ACP does not support QPP measure 236: “Controlling High Blood Pressure.” Implementation may result in measurable and meaningful improvements in clinical outcomes and there is a known performance gap in the area of blood pressure control. However, while the specifications for the measure under consideration for NQF-endorsement align with American College of Physicians (ACP) and the Eighth Joint National Committee (JNC-8) recommendations on controlling BP in patients aged 18-85 years of age with and without a diagnosis of diabetes, the MIPS measure specifications do not stratify patients into well-defined risk groups (i.e., comorbid disease diagnosis). The American College of Physicians (ACP) guideline states that there is no difference in outcomes between strict blood pressure control and standard blood pressure control (128-133 mmHg vs. 134-141 mmHg systolic, and 75-81 mmHg vs. 81-87 mmHg diastolic). Furthermore, the numerator specifications define office measurements as the preferred monitoring method, while home monitoring is the preferred method to assess for adequately controlled BP. We suggest the developers update the numerator specifications to include an average of several measurement results.

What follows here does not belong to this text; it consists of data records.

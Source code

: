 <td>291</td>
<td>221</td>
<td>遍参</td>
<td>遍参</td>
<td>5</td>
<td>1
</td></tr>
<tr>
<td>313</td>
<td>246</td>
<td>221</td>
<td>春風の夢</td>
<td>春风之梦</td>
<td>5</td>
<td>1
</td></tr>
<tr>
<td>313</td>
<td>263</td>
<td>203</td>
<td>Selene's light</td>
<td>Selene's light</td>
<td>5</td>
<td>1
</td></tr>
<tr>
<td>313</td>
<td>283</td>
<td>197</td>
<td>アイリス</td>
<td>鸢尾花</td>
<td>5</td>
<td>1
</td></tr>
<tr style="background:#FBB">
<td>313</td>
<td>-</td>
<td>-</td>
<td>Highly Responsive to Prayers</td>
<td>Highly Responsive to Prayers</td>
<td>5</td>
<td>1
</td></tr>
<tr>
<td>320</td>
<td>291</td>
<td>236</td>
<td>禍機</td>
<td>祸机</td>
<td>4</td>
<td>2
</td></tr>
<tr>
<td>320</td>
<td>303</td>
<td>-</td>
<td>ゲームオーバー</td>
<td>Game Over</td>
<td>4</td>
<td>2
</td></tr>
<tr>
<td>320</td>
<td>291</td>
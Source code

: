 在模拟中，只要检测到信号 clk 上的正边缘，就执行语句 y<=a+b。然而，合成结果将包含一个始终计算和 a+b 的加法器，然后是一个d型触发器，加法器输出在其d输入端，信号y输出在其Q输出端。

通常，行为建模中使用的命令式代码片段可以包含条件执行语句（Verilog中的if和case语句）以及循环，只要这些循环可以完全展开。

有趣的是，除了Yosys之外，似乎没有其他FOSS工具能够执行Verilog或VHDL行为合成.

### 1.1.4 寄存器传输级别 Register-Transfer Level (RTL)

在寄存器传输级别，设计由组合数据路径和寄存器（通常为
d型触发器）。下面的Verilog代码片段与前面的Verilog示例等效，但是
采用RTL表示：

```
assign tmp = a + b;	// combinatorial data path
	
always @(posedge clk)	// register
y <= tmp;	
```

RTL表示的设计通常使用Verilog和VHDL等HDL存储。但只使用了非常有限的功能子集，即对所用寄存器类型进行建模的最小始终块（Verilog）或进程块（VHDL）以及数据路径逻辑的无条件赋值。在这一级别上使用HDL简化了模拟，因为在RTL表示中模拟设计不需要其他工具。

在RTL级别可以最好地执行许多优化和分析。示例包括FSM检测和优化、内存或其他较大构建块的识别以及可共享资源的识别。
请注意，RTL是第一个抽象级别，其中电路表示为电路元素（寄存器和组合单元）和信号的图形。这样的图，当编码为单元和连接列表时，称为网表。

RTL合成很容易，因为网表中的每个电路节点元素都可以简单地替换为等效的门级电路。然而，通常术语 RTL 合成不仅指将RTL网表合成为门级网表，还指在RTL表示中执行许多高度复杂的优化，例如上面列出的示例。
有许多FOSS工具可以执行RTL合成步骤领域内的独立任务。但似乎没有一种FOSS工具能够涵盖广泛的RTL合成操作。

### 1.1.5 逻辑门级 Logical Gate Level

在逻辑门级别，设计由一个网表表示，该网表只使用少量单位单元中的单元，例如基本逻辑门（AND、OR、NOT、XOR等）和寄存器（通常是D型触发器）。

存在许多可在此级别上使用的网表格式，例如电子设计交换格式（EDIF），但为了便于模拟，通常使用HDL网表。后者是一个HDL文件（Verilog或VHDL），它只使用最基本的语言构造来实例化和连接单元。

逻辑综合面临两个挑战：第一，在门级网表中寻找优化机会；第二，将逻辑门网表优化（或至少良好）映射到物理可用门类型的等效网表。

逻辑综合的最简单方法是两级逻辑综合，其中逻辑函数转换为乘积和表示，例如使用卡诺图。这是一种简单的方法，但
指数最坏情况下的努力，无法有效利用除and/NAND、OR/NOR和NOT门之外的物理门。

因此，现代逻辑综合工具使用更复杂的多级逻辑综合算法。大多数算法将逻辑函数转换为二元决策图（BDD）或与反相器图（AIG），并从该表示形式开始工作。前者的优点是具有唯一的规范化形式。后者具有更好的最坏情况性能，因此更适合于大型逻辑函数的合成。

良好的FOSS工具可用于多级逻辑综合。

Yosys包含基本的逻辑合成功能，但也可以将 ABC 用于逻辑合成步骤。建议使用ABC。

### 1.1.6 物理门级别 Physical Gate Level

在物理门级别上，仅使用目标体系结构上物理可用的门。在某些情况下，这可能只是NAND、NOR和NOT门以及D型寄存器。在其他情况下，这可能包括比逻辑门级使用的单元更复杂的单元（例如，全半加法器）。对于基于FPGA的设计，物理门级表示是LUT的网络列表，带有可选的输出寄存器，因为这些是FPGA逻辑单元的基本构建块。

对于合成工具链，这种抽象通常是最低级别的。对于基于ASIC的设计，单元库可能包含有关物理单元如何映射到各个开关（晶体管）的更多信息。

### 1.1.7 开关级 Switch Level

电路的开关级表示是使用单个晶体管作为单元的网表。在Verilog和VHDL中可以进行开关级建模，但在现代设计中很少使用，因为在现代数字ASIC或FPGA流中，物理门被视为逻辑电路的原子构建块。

Doing so would likely increase the accuracy of the measurement results and reduce the potential for overtreatment. Finally, the measure was created to assess system-level performance where information systems include multiple readings from a variety of settings. The measure may not be an appropriate accountability measure for individual clinicians who do not have access to all BP measurement results.
*Note: PMC approves the specifications included in the updated measure proposed for NQF endorsement. If NQF approves the proposed measure updates, we suggest CMS adopt the updated measure.